M. N. Ponnamma

Personal information
- Full name: Mallamada Narendra Ponnamma
- Born: 25 October 1992 (age 33) Virajpet, Karnataka, India

Sport
- Sport: Field hockey
- Position: Halfback

Senior career
- Years: Team / Caps / Goals
- –present: Railways / - / -

National team
- Years: Team / Caps / Goals
- 2011–present: India / 30 / (0)

Medal record
Women's field hockey
Representing India
Asia Cup
| Bronze medal – third place | 2013 Kuala Lumpur |  |
South Asian Games
| Gold medal – first place | 2016 Guwahati | Team |
Junior World Cup
| Bronze medal – third place | 2013 Mönchengladbach |  |

= M. N. Ponnamma =

Indian field hockey player

Mallamada Narendra Ponnamma (born 25 October 1992) is an Indian field hockey player, who plays as a halfback for the Indian national team. She was a part of the team that won bronze at the 2013 Junior World Cup, in Germany.

==Early life and career==
Ponnamma was born on 25 October 1992 in Kodagu district, in the Indian State of Karnataka, into Mallamada family of the Kodava community.
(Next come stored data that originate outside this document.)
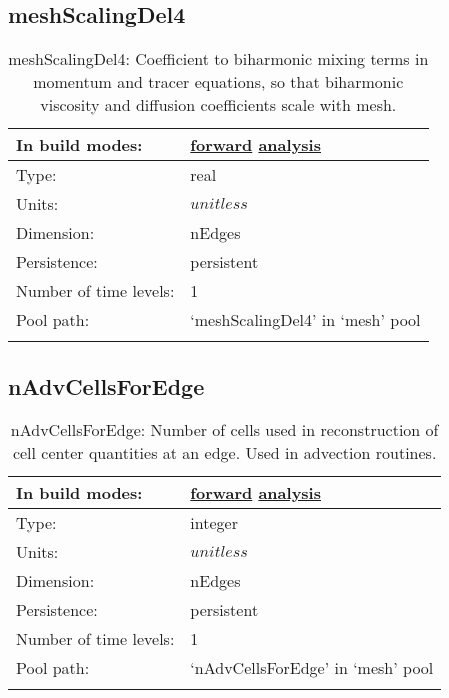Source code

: \subsection[meshScalingDel4]{meshScalingDel4}
\label{subsec:var_sec_mesh_meshScalingDel4}
\begin{center}
\begin{longtable}{| p{2.0in} | p{4.0in} |}
        \hline 
        In build modes: & \hyperref[subsec:forward_var_tab_mesh]{forward} \hyperref[subsec:analysis_var_tab_mesh]{analysis} \\
        \hline 
        Type: & real \\
        \hline 
        Units: & $unitless$ \\
        \hline 
        Dimension: & nEdges \\
        \hline 
        Persistence: & persistent \\
        \hline 
        Number of time levels: & 1 \\
        \hline 
            Pool path: & `meshScalingDel4' in `mesh' pool \\
		 \hline 
    \caption{meshScalingDel4: Coefficient to biharmonic mixing terms in momentum and tracer equations, so that biharmonic viscosity and diffusion coefficients scale with mesh.}
\end{longtable}
\end{center}
\subsection[nAdvCellsForEdge]{nAdvCellsForEdge}
\label{subsec:var_sec_mesh_nAdvCellsForEdge}
\begin{center}
\begin{longtable}{| p{2.0in} | p{4.0in} |}
        \hline 
        In build modes: & \hyperref[subsec:forward_var_tab_mesh]{forward} \hyperref[subsec:analysis_var_tab_mesh]{analysis} \\
        \hline 
        Type: & integer \\
        \hline 
        Units: & $unitless$ \\
        \hline 
        Dimension: & nEdges \\
        \hline 
        Persistence: & persistent \\
        \hline 
        Number of time levels: & 1 \\
        \hline 
            Pool path: & `nAdvCellsForEdge' in `mesh' pool \\
		 \hline 
    \caption{nAdvCellsForEdge: Number of cells used in reconstruction of cell center quantities at an edge. Used in advection routines.}
\end{longtable}
\end{center}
Born to a family of hockey players, her father Narendra, played hockey during his time in the Indian armed forces; her mother, during her college days; and her older sister, who gave up the game after sustaining an injury. Influenced towards the game by her father, Ponnamma was selected by and began training with Madikeri branch of Sports Authority of India, in 2005. After having been noticed for her performances at tournaments at the district level, she was chosen to play for Karnataka in its senior team, at the national-level, and would go on to captain the team as well. She was eventually chosen to represent India in its junior and senior teams, in 2011.